**Records for the task**
--- START ---

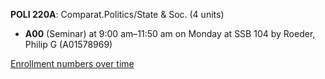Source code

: **POLI 220A**: Comparat.Politics/State & Soc. (4 units)

- **A00** (Seminar) at 9:00 am–11:50 am on Monday at SSB 104 by Roeder, Philip G (A01578969)

[Enrollment numbers over time](./POLI220A.tsv)
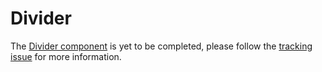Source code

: # Divider

The [Divider component](http://material.io/go/design-divider) is yet to be completed, please follow the [tracking issue](https://github.com/material-components/material-components-web/issues/2662) for more information.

--- END ---

With the pictures left out, output exactly the lines from the one with "Soc. (4 units)" through the end of the listing above, both ends included.

: **POLI 220A**: Comparat.Politics/State & Soc. (4 units)

- **A00** (Seminar) at 9:00 am–11:50 am on Monday at SSB 104 by Roeder, Philip G (A01578969)

[Enrollment numbers over time](./POLI220A.tsv)
Source code

: # Divider

The [Divider component](http://material.io/go/design-divider) is yet to be completed, please follow the [tracking issue](https://github.com/material-components/material-components-web/issues/2662) for more information.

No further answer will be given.